Singling out women as a troubled spot on the road to bicycle freedom is a backwards and sexist way of getting people on bikes. Saying “women don’t bike” only reinforces the idea that women shouldn’t bike. An idea that is obviously false.
It’s true, there is a discrepancy between the number of women who bike for transportation and the number of men. In San Francisco, for example, about 72% of cyclists are men. This trend is common in other car oriented communities. Chicago and New York City both fall in the 25-30% range. Melbourne is only 25% lady bikers and Sydney is less than 20%!
It starts to look like women really don’t bike when you are inundated with these statistics. But, it turns out, there are plenty of places with a nearly 50/50 split between men and women traveling by bike. Tokyo, Amsterdam, and Copenhagen all have 50% female ridership or more!
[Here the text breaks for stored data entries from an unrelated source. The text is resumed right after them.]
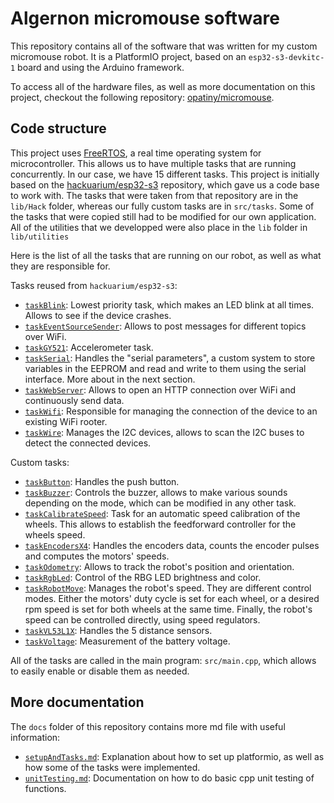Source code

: # Algernon micromouse software

This repository contains all of the software that was written for my custom micromouse robot. It is a PlatformIO project, based on an `esp32-s3-devkitc-1` board and using the Arduino framework.

To access all of the hardware files, as well as more documentation on this project, checkout the following repository: [opatiny/micromouse](https://github.com/opatiny/micromouse).

## Code structure

This project uses [FreeRTOS](https://www.freertos.org/index.html), a real time operating system for microcontroller. This allows us to have multiple tasks that are running concurrently. In our case, we have 15 different tasks. This project is initially based on the [hackuarium/esp32-s3](https://github.com/Hackuarium/esp32-c3) repository, which gave us a code base to work with. The tasks that were taken from that repository are in the `lib/Hack` folder, whereas our fully custom tasks are in `src/tasks`. Some of the tasks that were copied still had to be modified for our own application. All of the utilities that we developped were also place in the `lib` folder in `lib/utilities`

Here is the list of all the tasks that are running on our robot, as well as what they are responsible for.

Tasks reused from `hackuarium/esp32-s3`:

- [`taskBlink`](./lib/Hack/taskBlink.cpp): Lowest priority task, which makes an LED blink at all times. Allows to see if the device crashes.
- [`taskEventSourceSender`](./lib/Hack/taskEventSourceSender.cpp): Allows to post messages for different topics over WiFi.
- [`taskGY521`](./lib/Hack/taskGY521.cpp): Accelerometer task.
- [`taskSerial`](./lib/Hack/taskSerial.cpp): Handles the "serial parameters", a custom system to store variables in the EEPROM and read and write to them using the serial interface. More about in the next section.
- [`taskWebServer`](./lib/Hack/taskWebServer.cpp): Allows to open an HTTP connection over WiFi and continuously send data.
- [`taskWifi`](./lib/Hack/taskWifi.cpp): Responsible for managing the connection of the device to an existing WiFi rooter.
- [`taskWire`](./lib/Hack/taskWire.cpp): Manages the I2C devices, allows to scan the I2C buses to detect the connected devices.

Custom tasks:

- [`taskButton`](./lib/Hack/taskButton.cpp): Handles the push button.
- [`taskBuzzer`](./lib/Hack/taskBuzzer.cpp): Controls the buzzer, allows to make various sounds depending on the mode, which can be modified in any other task.
- [`taskCalibrateSpeed`](./lib/Hack/taskCalibrateSpeed.cpp): Task for an automatic speed calibration of the wheels. This allows to establish the feedforward controller for the wheels speed.
- [`taskEncodersX4`](./lib/Hack/taskEncodersX4.cpp): Handles the encoders data, counts the encoder pulses and computes the motors' speeds.
- [`taskOdometry`](./lib/Hack/taskOdometry.cpp): Allows to track the robot's position and orientation.
- [`taskRgbLed`](./lib/Hack/taskRgbLed.cpp): Control of the RBG LED brightness and color.
- [`taskRobotMove`](./lib/Hack/taskRobotMove.cpp): Manages the robot's speed. They are different control modes. Either the motors' duty cycle is set for each wheel, or a desired rpm speed is set for both wheels at the same time. Finally, the robot's speed can be controlled directly, using speed regulators.
- [`taskVL53L1X`](./lib/Hack/taskVL53L1X.cpp): Handles the 5 distance sensors.
- [`taskVoltage`](./lib/Hack/taskVoltage.cpp): Measurement of the battery voltage.

All of the tasks are called in the main program: `src/main.cpp`, which allows to easily enable or disable them as needed.

## More documentation

The `docs` folder of this repository contains more md file with useful information:

- [`setupAndTasks.md`](./docs/setupAndTasks.md): Explanation about how to set up platformio, as well as how some of the tasks were implemented.
- [`unitTesting.md`](./docs/unitTesting.md): Documentation on how to do basic cpp unit testing of functions.

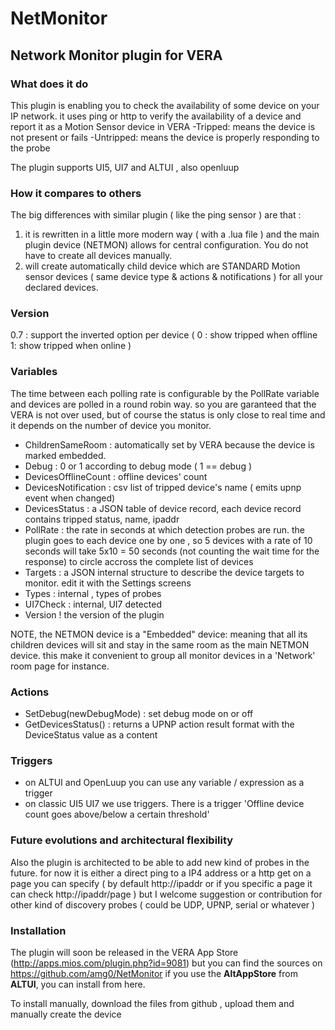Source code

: # NetMonitor
## Network Monitor plugin for VERA

### What does it do
This plugin is enabling you to check the availability of some device on your IP network. it uses ping or http to verify the availability of a device and report it as a Motion Sensor device in VERA
-Tripped:  means the device is not present or fails
-Untripped: means the device is properly responding to the probe

The plugin supports UI5, UI7 and ALTUI , also openluup

### How it compares to others
The big differences with similar plugin ( like the ping sensor ) are that :
1. it is rewritten in a little more modern way ( with a .lua file ) and the main plugin device (NETMON) allows for central configuration. You do not have to create all devices manually.
2. will create automatically child device which are STANDARD Motion sensor devices ( same device type & actions & notifications ) for all your declared devices. 

### Version
0.7 : support the inverted option per device ( 0 : show tripped when offline  1: show tripped when online )

### Variables
The time between each polling rate is configurable by the PollRate variable and devices are polled in a round robin way. so you are garanteed that the VERA is not over used, but of course the status is only close to real time and it depends on the number of device you monitor.

- ChildrenSameRoom : automatically set by VERA because the device is marked embedded.
- Debug : 0 or 1 according to debug mode ( 1 == debug )
- DevicesOfflineCount : offline devices' count
- DevicesNotification : csv list of tripped device's name ( emits upnp event when changed)
- DevicesStatus : a JSON table of device record, each device record contains tripped status, name, ipaddr
- PollRate : the rate in seconds at which detection probes are run. the plugin goes to each device one by one , so 5 devices with a rate of 10 seconds will take 5x10 = 50 seconds (not counting the wait time for the response)  to circle accross the complete list of devices
- Targets : a JSON internal structure to describe the device targets to monitor. edit it with the Settings screens
- Types : internal , types of probes
- UI7Check : internal, UI7 detected
- Version ! the version of the plugin

NOTE, the NETMON device is a "Embedded" device: meaning that all its children devices will sit and stay in the same room as the main NETMON device. this make it convenient to group all monitor devices in a 'Network' room page for instance.

### Actions
- SetDebug(newDebugMode) :  set debug mode on or off
- GetDevicesStatus()	 :  returns a UPNP action result format with the DeviceStatus value as a content

### Triggers
- on ALTUI and OpenLuup you can use any variable / expression as a trigger
- on classic UI5 UI7 we use triggers.  There is a trigger 'Offline device count goes above/below a certain threshold'

### Future evolutions and architectural flexibility
Also the plugin is architected to be able to add new kind of probes in the future. for now it is either a direct ping to a IP4 address or a http get on a page you can specify ( by default http://ipaddr or if you specific a page it can check http://ipaddr/page ) but I welcome suggestion or contribution for other kind of discovery probes ( could be UDP, UPNP, serial or whatever )


### Installation
The plugin will soon be released in the VERA App Store (http://apps.mios.com/plugin.php?id=9081) but you can find the sources on https://github.com/amg0/NetMonitor
if you use the **AltAppStore** from **ALTUI**, you can install from here.

To install manually, download the files from github , upload them and manually create the device
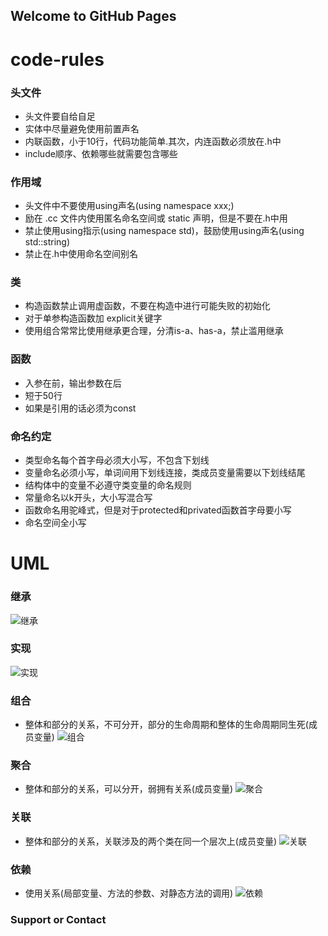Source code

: ## Welcome to GitHub Pages

# code-rules
### 头文件
- 头文件要自给自足
- 实体中尽量避免使用前置声名
- 内联函数，小于10行，代码功能简单.其次，内连函数必须放在.h中
- include顺序、依赖哪些就需要包含哪些
### 作用域
- 头文件中不要使用using声名(using namespace xxx;)
- 励在 .cc 文件内使用匿名命名空间或 static 声明，但是不要在.h中用
- 禁止使用using指示(using namespace std)，鼓励使用using声名(using std::string)
- 禁止在.h中使用命名空间别名
### 类
- 构造函数禁止调用虚函数，不要在构造中进行可能失败的初始化
- 对于单参构造函数加 explicit关键字
- 使用组合常常比使用继承更合理，分清is-a、has-a，禁止滥用继承
### 函数
- 入参在前，输出参数在后
- 短于50行
- 如果是引用的话必须为const
### 命名约定
- 类型命名每个首字母必须大小写，不包含下划线
- 变量命名必须小写，单词间用下划线连接，类成员变量需要以下划线结尾
- 结构体中的变量不必遵守类变量的命名规则
- 常量命名以k开头，大小写混合写
- 函数命名用驼峰式，但是对于protected和privated函数首字母要小写
- 命名空间全小写

# UML
### 继承
![继承](https://upload-images.jianshu.io/upload_images/16628722-6e1f08d83deb27b7.png)
### 实现
![实现](https://upload-images.jianshu.io/upload_images/16628722-e136f4d97fea788e.png)
### 组合
- 整体和部分的关系，不可分开，部分的生命周期和整体的生命周期同生死(成员变量)
![组合](https://upload-images.jianshu.io/upload_images/16628722-694e896c65cd3351.png)
### 聚合
- 整体和部分的关系，可以分开，弱拥有关系(成员变量)
![聚合](https://upload-images.jianshu.io/upload_images/16628722-31f866d3f7dea3dc.png)
### 关联
- 整体和部分的关系，关联涉及的两个类在同一个层次上(成员变量)
![关联](https://upload-images.jianshu.io/upload_images/16628722-92f84cb2b50052ab.png)
### 依赖
- 使用关系(局部变量、方法的参数、对静态方法的调用)
![依赖](https://upload-images.jianshu.io/upload_images/16628722-89a9f914670089f8.png)
### Support or Contact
So I guess women do bike as much or more than men, it just depends on where you are.
Let’s focus in on those locations that have a wide gender gap. You can see in the table above that places with the largest gender gap in cycling are also the places with the lowest bike mode shares. So when women aren’t biking as much as men NOBODY BIKES! (obligatory use of sensationalist verbiage)
In San Francisco we have about a 3.3% commuter bike mode share. That means that 3.3% of people commuting choose to do so by bike. That also means that 96.7% of people are not commuting by bike in San Francisco!
Clearly we have a problem getting all types of people to feel comfortable traveling by bike. So why is there so much media focused on singling out women who don’t bike and ignoring the bigger picture?